Down to the last line, set down the material below exactly; skip the pictures.

→ Raw data

=== Begin Enclosure ===

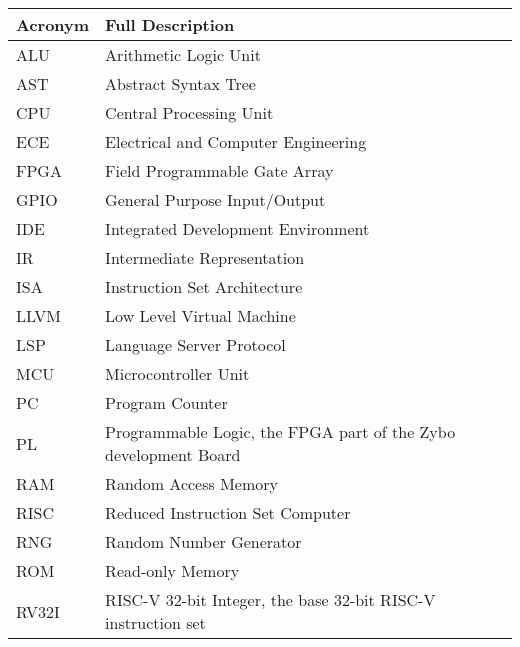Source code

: \begin{table}[H]
	\begin{tabularx}{\textwidth}{| a | x |}
		\hline
		\textbf{Acronym} & \textbf{Full Description}                                       \\
		\hline

		ALU              & Arithmetic Logic Unit                                           \\
		AST              & Abstract Syntax Tree                                            \\
		CPU              & Central Processing Unit                                         \\
		ECE              & Electrical and Computer Engineering                             \\
		FPGA             & Field Programmable Gate Array                                   \\
		GPIO             & General Purpose Input/Output                                    \\
		IDE              & Integrated Development Environment                              \\
		IR               & Intermediate Representation                                     \\
		ISA              & Instruction Set Architecture                                    \\
		LLVM             & Low Level Virtual Machine                                       \\
		LSP              & Language Server Protocol                                        \\
		MCU              & Microcontroller Unit                                            \\
		PC               & Program Counter                                                 \\
		PL               & Programmable Logic, the FPGA part of the Zybo development Board \\
		RAM              & Random Access Memory                                            \\
		RISC             & Reduced Instruction Set Computer                                \\
		RNG              & Random Number Generator                                         \\
		ROM              & Read-only Memory                                                \\
		RV32I            & RISC-V 32-bit Integer, the base 32-bit RISC-V instruction set   \\%

		\hline
	\end{tabularx}
\end{table}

=== End Enclosure ===

→ Answer
Source code

: \begin{table}[H]
	\begin{tabularx}{\textwidth}{| a | x |}
		\hline
		\textbf{Acronym} & \textbf{Full Description}                                       \\
		\hline

		ALU              & Arithmetic Logic Unit                                           \\
		AST              & Abstract Syntax Tree                                            \\
		CPU              & Central Processing Unit                                         \\
		ECE              & Electrical and Computer Engineering                             \\
		FPGA             & Field Programmable Gate Array                                   \\
		GPIO             & General Purpose Input/Output                                    \\
		IDE              & Integrated Development Environment                              \\
		IR               & Intermediate Representation                                     \\
		ISA              & Instruction Set Architecture                                    \\
		LLVM             & Low Level Virtual Machine                                       \\
		LSP              & Language Server Protocol                                        \\
		MCU              & Microcontroller Unit                                            \\
		PC               & Program Counter                                                 \\
		PL               & Programmable Logic, the FPGA part of the Zybo development Board \\
		RAM              & Random Access Memory                                            \\
		RISC             & Reduced Instruction Set Computer                                \\
		RNG              & Random Number Generator                                         \\
		ROM              & Read-only Memory                                                \\
		RV32I            & RISC-V 32-bit Integer, the base 32-bit RISC-V instruction set   \\%

		\hline
	\end{tabularx}
\end{table}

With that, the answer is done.